> **YOUR GOAL**
Which lines in the listing below contain "dispatcher"? Copy each of them.

> **DATASET**
┌──

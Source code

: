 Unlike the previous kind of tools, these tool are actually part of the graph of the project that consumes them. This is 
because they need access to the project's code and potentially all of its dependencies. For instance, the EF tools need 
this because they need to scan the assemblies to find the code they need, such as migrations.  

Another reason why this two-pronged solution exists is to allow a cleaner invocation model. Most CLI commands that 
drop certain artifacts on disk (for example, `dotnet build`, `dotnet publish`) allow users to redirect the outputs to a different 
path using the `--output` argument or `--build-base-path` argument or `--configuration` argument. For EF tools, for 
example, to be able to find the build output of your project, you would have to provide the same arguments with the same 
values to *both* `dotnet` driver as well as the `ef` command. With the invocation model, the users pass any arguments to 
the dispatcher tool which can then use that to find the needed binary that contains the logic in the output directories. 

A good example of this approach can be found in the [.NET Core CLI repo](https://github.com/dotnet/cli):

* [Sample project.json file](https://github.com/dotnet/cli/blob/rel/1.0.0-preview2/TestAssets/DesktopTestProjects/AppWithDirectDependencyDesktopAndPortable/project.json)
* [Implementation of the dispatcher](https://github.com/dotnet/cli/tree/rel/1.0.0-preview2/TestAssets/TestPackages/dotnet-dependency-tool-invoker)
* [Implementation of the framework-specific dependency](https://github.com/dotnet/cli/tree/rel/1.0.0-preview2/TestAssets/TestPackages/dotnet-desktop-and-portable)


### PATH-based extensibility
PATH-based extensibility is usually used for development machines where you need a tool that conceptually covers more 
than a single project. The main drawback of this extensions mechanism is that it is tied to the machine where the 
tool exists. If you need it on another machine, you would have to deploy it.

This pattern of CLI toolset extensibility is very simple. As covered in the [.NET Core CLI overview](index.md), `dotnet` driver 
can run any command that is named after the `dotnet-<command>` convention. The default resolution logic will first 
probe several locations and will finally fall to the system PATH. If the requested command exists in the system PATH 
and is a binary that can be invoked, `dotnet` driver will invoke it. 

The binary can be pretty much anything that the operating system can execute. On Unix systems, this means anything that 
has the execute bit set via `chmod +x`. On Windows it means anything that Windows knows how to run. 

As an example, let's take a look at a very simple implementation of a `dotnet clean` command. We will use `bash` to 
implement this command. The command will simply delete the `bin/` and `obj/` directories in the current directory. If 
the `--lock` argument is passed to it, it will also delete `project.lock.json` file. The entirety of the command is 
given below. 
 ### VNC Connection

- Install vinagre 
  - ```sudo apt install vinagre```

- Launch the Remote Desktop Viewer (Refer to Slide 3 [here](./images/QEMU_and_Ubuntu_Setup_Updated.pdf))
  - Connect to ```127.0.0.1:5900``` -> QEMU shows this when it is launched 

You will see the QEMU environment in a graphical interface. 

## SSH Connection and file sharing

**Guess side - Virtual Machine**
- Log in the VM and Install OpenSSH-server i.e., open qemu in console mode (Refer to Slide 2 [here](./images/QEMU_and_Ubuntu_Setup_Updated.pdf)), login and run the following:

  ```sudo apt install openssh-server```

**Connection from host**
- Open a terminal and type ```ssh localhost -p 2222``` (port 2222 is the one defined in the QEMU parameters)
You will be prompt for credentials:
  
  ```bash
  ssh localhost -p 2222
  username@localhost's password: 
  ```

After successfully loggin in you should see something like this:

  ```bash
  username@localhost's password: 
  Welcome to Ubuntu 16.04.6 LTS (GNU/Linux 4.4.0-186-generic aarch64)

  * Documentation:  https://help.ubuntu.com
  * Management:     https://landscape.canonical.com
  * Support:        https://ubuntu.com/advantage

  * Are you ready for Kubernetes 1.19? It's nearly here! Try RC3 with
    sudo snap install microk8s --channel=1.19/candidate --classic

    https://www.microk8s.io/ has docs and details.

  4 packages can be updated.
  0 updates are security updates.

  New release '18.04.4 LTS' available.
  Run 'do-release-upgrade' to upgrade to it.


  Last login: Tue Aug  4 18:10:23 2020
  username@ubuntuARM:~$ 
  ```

└──

> **PROBLEM SOLUTION**
the dispatcher tool which can then use that to find the needed binary that contains the logic in the output directories. 
* [Implementation of the dispatcher](https://github.com/dotnet/cli/tree/rel/1.0.0-preview2/TestAssets/TestPackages/dotnet-dependency-tool-invoker)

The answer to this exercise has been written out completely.